Getting dusted by technological progress

I stayed at a friend’s vacation home in Florida over the holidays. In the garage was a 2011 Mercedes-Benz GLK350 4Matic that was purchased new and has only covered 24,000 miles over the past seven years. At first glance, it has everything you need as far as equipment and technology. But as I spent time buzzing around the Sunshine State in the small Mercedes SUV, I started finding missing features. The experience put in perspective just how fast new cars are advancing—and how rapidly used cars are aging in comparison.

The quest for improved fuel economy and lower emissions continues to push powertrain technology and advancements. Acceleration and fuel economy isn’t particularly impressive with the 2011 GLK, which uses the old Mercedes M272 90-degree, 3.5-liter V6 that isn’t especially smooth.

For 2013, the GLK gained a more powerful, efficient M276 60-degree, 3.5-liter V6 that also brought along a welcomed bump in refinement. EPA fuel economy numbers jumped by 3 mpg.

The replacement for the GLK—the GLC, introduced for 2016—uses a turbocharged four-cylinder that bumps the EPA members a further 2 mpg in the city and 4 mpg on the highway in all-wheel drive spec compared to the 2013 GLK350 4Matic. That’s two base engine changes in five years.
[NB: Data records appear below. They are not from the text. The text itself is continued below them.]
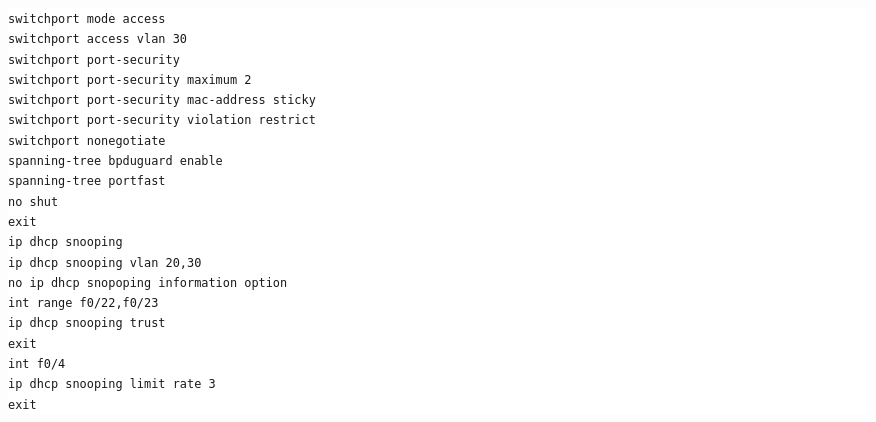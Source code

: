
 ```
switchport mode access
switchport access vlan 30
switchport port-security
switchport port-security maximum 2
switchport port-security mac-address sticky
switchport port-security violation restrict
switchport nonegotiate
spanning-tree bpduguard enable
spanning-tree portfast
no shut
exit
ip dhcp snooping
ip dhcp snooping vlan 20,30
no ip dhcp snopoping information option
int range f0/22,f0/23
ip dhcp snooping trust
exit
int f0/4
ip dhcp snooping limit rate 3
exit
```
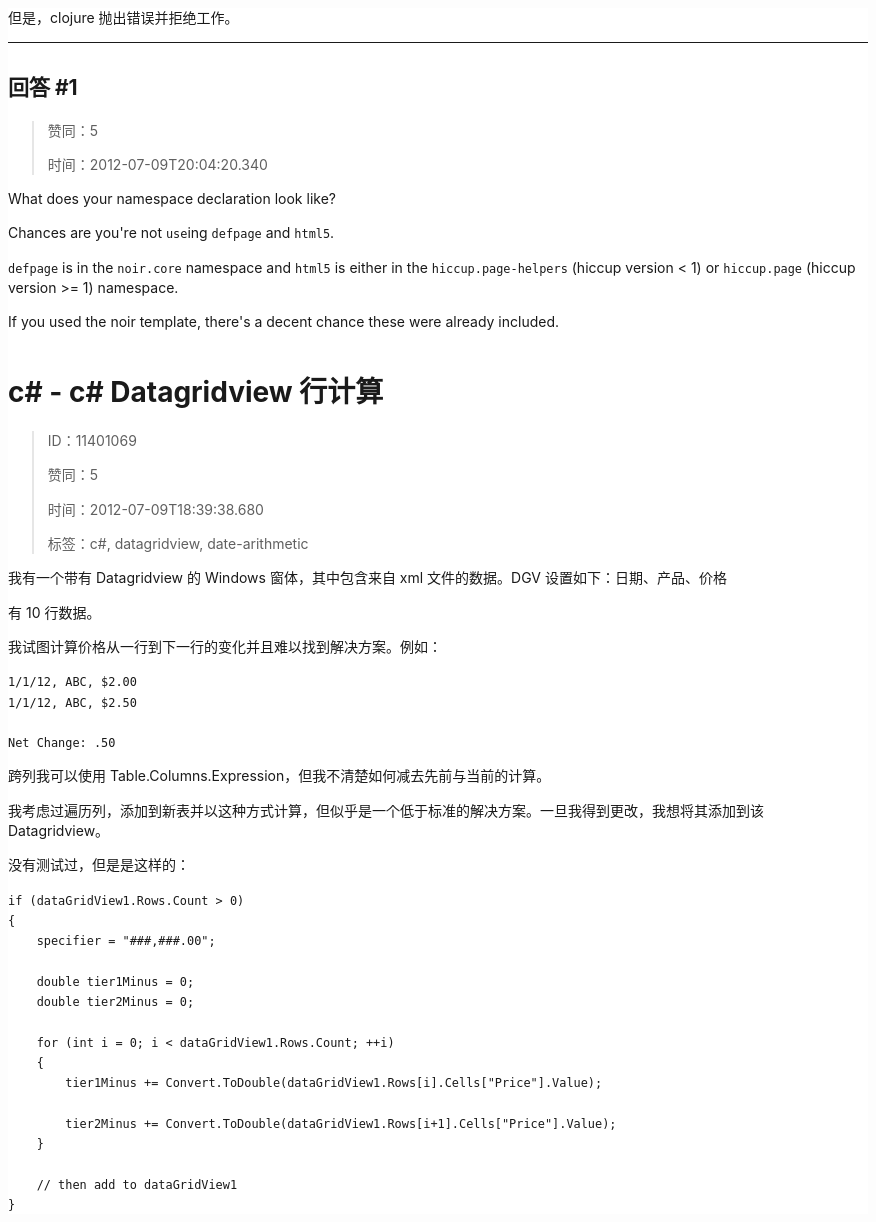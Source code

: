 但是，clojure 抛出错误并拒绝工作。

* * *

## 回答 #1

> 赞同：5
> 
> 时间：2012-07-09T20:04:20.340

What does your namespace declaration look like?

Chances are you're not `use`ing `defpage` and `html5`.

`defpage` is in the `noir.core` namespace and `html5` is either in the `hiccup.page-helpers` (hiccup version < 1) or `hiccup.page` (hiccup version >= 1) namespace.

If you used the noir template, there's a decent chance these were already included.

# c# - c# Datagridview 行计算

> ID：11401069
> 
> 赞同：5
> 
> 时间：2012-07-09T18:39:38.680
> 
> 标签：c#, datagridview, date-arithmetic

我有一个带有 Datagridview 的 Windows 窗体，其中包含来自 xml 文件的数据。DGV 设置如下：日期、产品、价格

有 10 行数据。

我试图计算价格从一行到下一行的变化并且难以找到解决方案。例如：

```
1/1/12, ABC, $2.00
1/1/12, ABC, $2.50

Net Change: .50 
```

跨列我可以使用 Table.Columns.Expression，但我不清楚如何减去先前与当前的计算。

我考虑过遍历列，添加到新表并以这种方式计算，但似乎是一个低于标准的解决方案。一旦我得到更改，我想将其添加到该 Datagridview。

没有测试过，但是是这样的：

```
if (dataGridView1.Rows.Count > 0)
{
    specifier = "###,###.00";

    double tier1Minus = 0;
    double tier2Minus = 0;

    for (int i = 0; i < dataGridView1.Rows.Count; ++i)
    {
        tier1Minus += Convert.ToDouble(dataGridView1.Rows[i].Cells["Price"].Value);

        tier2Minus += Convert.ToDouble(dataGridView1.Rows[i+1].Cells["Price"].Value);
    }

    // then add to dataGridView1
} 
```

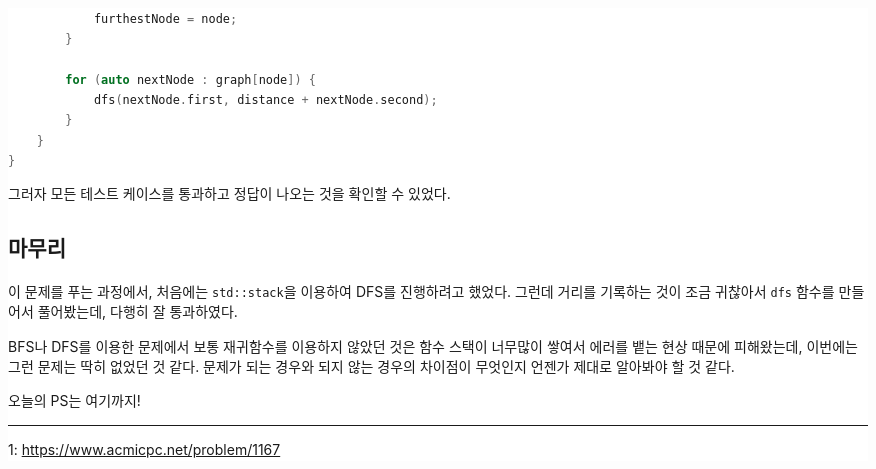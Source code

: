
 ```cpp
			furthestNode = node;
		}

		for (auto nextNode : graph[node]) {
			dfs(nextNode.first, distance + nextNode.second);
		}
	}
}
```

그러자 모든 테스트 케이스를 통과하고 정답이 나오는 것을 확인할 수 있었다.

## 마무리

이 문제를 푸는 과정에서, 처음에는 `std::stack`을 이용하여 DFS를 진행하려고 했었다. 그런데 거리를 기록하는 것이 조금 귀찮아서 `dfs` 함수를 만들어서 풀어봤는데, 다행히 잘 통과하였다.

BFS나 DFS를 이용한 문제에서 보통 재귀함수를 이용하지 않았던 것은 함수 스택이 너무많이 쌓여서 에러를 뱉는 현상 때문에 피해왔는데, 이번에는 그런 문제는 딱히 없었던 것 같다. 문제가 되는 경우와 되지 않는 경우의 차이점이 무엇인지 언젠가 제대로 알아봐야 할 것 같다.

오늘의 PS는 여기까지!

---
<a name="footnote_1">1</a>: <https://www.acmicpc.net/problem/1167>  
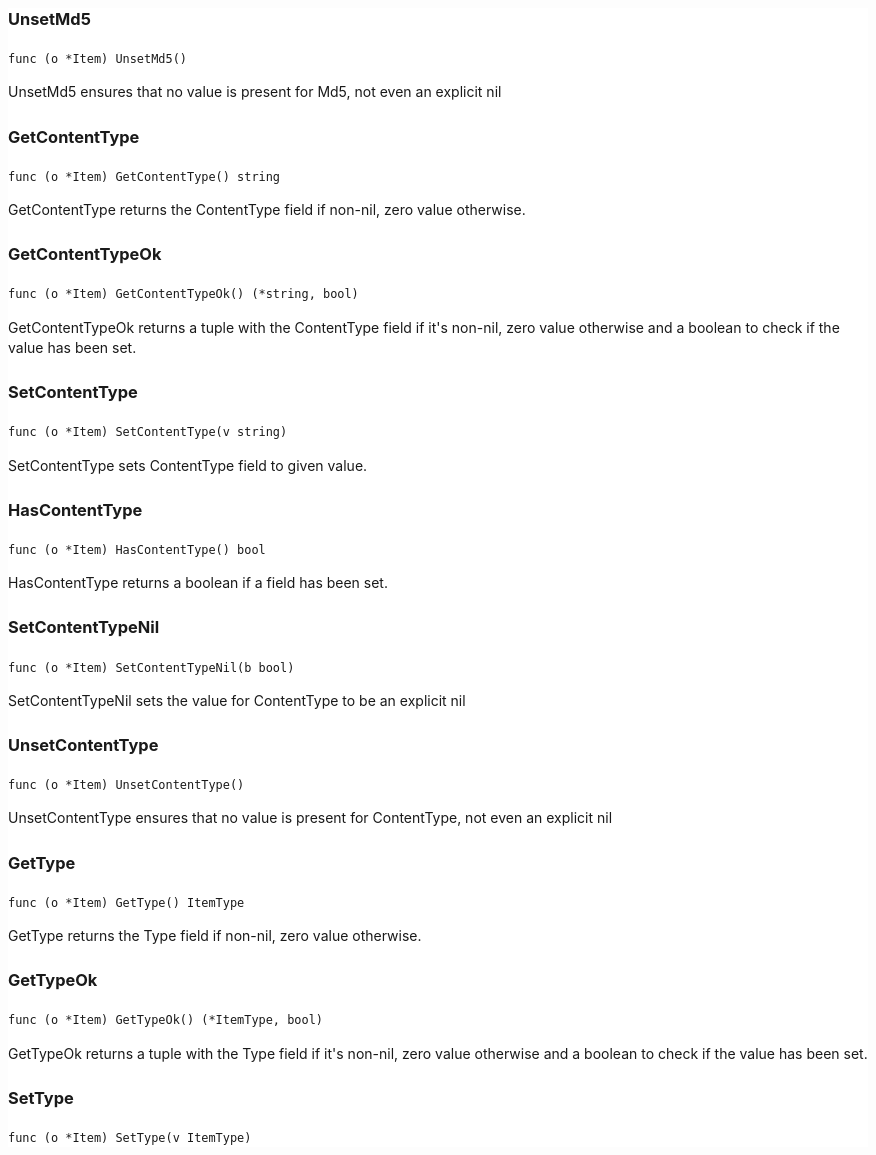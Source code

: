 ### UnsetMd5
`func (o *Item) UnsetMd5()`

UnsetMd5 ensures that no value is present for Md5, not even an explicit nil
### GetContentType

`func (o *Item) GetContentType() string`

GetContentType returns the ContentType field if non-nil, zero value otherwise.

### GetContentTypeOk

`func (o *Item) GetContentTypeOk() (*string, bool)`

GetContentTypeOk returns a tuple with the ContentType field if it's non-nil, zero value otherwise
and a boolean to check if the value has been set.

### SetContentType

`func (o *Item) SetContentType(v string)`

SetContentType sets ContentType field to given value.

### HasContentType

`func (o *Item) HasContentType() bool`

HasContentType returns a boolean if a field has been set.

### SetContentTypeNil

`func (o *Item) SetContentTypeNil(b bool)`

 SetContentTypeNil sets the value for ContentType to be an explicit nil

### UnsetContentType
`func (o *Item) UnsetContentType()`

UnsetContentType ensures that no value is present for ContentType, not even an explicit nil
### GetType

`func (o *Item) GetType() ItemType`

GetType returns the Type field if non-nil, zero value otherwise.

### GetTypeOk

`func (o *Item) GetTypeOk() (*ItemType, bool)`

GetTypeOk returns a tuple with the Type field if it's non-nil, zero value otherwise
and a boolean to check if the value has been set.

### SetType

`func (o *Item) SetType(v ItemType)`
It wasn’t just the engine in the GLK that felt old. Many roads were missing from the navigation system, in part due to Florida’s rapid expansion of Florida. Sure, you can update the maps on this generation Mercedes for about $250, but the navigation graphics as well as the voice announcing the upcoming turns and road names both seemed to be stolen from a 1980s Atari video game. Additionally, there’s no Bluetooth audio streaming in the 2011 GLK.
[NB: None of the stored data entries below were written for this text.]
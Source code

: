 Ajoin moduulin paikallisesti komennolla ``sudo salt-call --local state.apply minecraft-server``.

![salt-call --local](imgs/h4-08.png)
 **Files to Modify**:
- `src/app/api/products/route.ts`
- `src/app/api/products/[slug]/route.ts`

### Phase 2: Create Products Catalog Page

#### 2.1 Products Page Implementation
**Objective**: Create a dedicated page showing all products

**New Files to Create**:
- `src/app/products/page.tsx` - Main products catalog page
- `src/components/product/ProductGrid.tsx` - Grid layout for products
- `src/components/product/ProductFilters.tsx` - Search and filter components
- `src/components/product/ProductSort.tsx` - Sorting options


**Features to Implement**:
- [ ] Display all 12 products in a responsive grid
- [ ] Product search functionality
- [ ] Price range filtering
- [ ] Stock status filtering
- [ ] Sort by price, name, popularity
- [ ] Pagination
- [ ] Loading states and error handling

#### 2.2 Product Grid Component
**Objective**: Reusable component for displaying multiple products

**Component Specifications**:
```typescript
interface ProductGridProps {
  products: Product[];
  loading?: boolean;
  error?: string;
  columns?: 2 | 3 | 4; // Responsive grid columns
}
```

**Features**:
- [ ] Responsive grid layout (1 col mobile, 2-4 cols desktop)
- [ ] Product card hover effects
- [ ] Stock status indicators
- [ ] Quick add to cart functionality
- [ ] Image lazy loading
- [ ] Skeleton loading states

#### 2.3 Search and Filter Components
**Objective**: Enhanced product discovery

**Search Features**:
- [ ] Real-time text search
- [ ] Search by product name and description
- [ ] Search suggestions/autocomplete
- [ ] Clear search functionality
A similar story plays out if you look at performance cars. Say you just bought a new Porsche 911 Carrera as you were looking for a more basic, focused rear-engined German sports car and didn’t want to spend 911 GT3 money. You’d surely be quite frustrated when you read about the 911 Carrera T. For an $11,000 premium, you get a lighter car with shorter gearing and standard limited-slip differential, PASM sport suspension, upgraded seats, 20-inch wheels, sport steering wheel, and sport exhaust. The suspension upgrade and shorter gearing are not available on the standard 911 Carrera and the other items are all costly extras on the base Porsche.
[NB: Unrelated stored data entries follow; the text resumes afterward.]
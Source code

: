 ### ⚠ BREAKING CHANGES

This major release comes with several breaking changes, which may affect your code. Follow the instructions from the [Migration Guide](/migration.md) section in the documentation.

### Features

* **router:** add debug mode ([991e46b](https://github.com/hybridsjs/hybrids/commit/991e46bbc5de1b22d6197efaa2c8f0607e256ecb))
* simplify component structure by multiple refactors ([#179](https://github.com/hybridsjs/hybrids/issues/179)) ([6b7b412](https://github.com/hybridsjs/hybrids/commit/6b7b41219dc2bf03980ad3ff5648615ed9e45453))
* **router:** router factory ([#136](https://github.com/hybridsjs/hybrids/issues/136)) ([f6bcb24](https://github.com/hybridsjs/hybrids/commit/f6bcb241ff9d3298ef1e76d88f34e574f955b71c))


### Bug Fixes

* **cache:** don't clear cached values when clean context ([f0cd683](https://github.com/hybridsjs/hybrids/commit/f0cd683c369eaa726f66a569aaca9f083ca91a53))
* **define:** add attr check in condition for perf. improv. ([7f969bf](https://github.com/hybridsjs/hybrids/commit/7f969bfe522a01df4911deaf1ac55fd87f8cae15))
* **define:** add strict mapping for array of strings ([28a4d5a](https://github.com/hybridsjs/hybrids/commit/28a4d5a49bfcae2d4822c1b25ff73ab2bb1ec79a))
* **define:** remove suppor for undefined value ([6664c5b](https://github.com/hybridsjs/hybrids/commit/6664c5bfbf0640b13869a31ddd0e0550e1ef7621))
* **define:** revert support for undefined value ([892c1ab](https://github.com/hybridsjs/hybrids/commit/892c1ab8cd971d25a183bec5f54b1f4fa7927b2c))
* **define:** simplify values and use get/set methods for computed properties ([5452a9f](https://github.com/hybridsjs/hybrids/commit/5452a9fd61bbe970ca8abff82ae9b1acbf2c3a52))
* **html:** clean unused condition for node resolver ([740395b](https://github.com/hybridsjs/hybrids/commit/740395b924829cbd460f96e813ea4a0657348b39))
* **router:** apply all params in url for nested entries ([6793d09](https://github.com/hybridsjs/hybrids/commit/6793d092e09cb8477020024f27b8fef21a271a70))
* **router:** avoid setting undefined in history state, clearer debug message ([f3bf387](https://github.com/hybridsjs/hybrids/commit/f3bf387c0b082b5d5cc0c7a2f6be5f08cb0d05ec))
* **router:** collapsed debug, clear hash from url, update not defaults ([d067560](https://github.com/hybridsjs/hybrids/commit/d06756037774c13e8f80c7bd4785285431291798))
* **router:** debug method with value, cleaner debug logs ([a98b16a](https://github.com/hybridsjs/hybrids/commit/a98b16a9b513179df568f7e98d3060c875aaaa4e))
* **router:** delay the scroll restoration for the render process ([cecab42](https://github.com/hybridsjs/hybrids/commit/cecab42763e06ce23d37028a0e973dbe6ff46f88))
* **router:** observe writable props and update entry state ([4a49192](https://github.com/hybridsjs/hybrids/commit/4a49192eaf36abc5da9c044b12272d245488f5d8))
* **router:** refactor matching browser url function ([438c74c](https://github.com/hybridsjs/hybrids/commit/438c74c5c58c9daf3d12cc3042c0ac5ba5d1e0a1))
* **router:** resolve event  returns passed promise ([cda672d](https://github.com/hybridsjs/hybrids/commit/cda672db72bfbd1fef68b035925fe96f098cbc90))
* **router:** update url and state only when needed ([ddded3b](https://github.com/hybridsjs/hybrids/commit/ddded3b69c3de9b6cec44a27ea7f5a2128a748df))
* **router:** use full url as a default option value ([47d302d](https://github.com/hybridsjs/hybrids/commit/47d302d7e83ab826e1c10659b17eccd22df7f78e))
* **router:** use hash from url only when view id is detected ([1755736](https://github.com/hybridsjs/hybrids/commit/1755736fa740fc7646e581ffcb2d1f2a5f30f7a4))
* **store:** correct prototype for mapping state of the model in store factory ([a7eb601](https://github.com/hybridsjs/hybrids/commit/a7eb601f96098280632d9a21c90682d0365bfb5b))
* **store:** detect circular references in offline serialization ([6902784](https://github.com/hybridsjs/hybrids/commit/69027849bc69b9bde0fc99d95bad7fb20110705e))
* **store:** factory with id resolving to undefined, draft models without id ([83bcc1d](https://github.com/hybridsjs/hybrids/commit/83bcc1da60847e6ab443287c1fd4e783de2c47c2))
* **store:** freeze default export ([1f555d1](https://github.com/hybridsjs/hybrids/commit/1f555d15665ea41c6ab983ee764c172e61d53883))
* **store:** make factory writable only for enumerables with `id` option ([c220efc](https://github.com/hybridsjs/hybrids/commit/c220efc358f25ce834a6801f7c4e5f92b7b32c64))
Cars are mimicking the iPhone. Just when you think you have the newest and the greatest, along comes a better version with more features and technology. And like an iPhone, some of the newest and greatest features may not actually be needed. It amazes me that when a new iPhone arrives I get sucked into the new technology but then end up not using it very often. It’s the same with cars.

How many 911 Carrera owners are actually missing out on the extras of the 911 Carrera T? Better said, how many 911 Carrera owners could actually feel the difference? Don’t get me wrong, certain Porsche owners are very astute and know how to drive but there are others who are more into the image of the brand than the driving feel. It’s that way with every brand. But we still want to have the newest and best and don’t like the idea of something we want arriving just after a big purchase.

In the end, it depends on what type of buyer you are and what you can afford. Cars like the 911 Carrera T and latest 911 GT3 with Touring Package make me wonder if Porsche will simply continue to come out with better cars with each new generation. Many like to look back at the brilliance of the old air-cooled, 993 911, with its hydraulic power steering and raw nature, but nobody can deny the insane performance and usability of the latest 911.

Will the advancements ever stop? Will Porsche’s new 700 hp, 911 GT2 RS be the pinnacle of performance for a purely internal-combustion 911 or is there still time for something more before a hybrid or pure-electric 911 becomes the way of the future? Maybe the better question is “can the adaptation of electrification bring a better experience to the customer—to the hardcore enthusiast?” Time will tell and you surely won’t have to wait long.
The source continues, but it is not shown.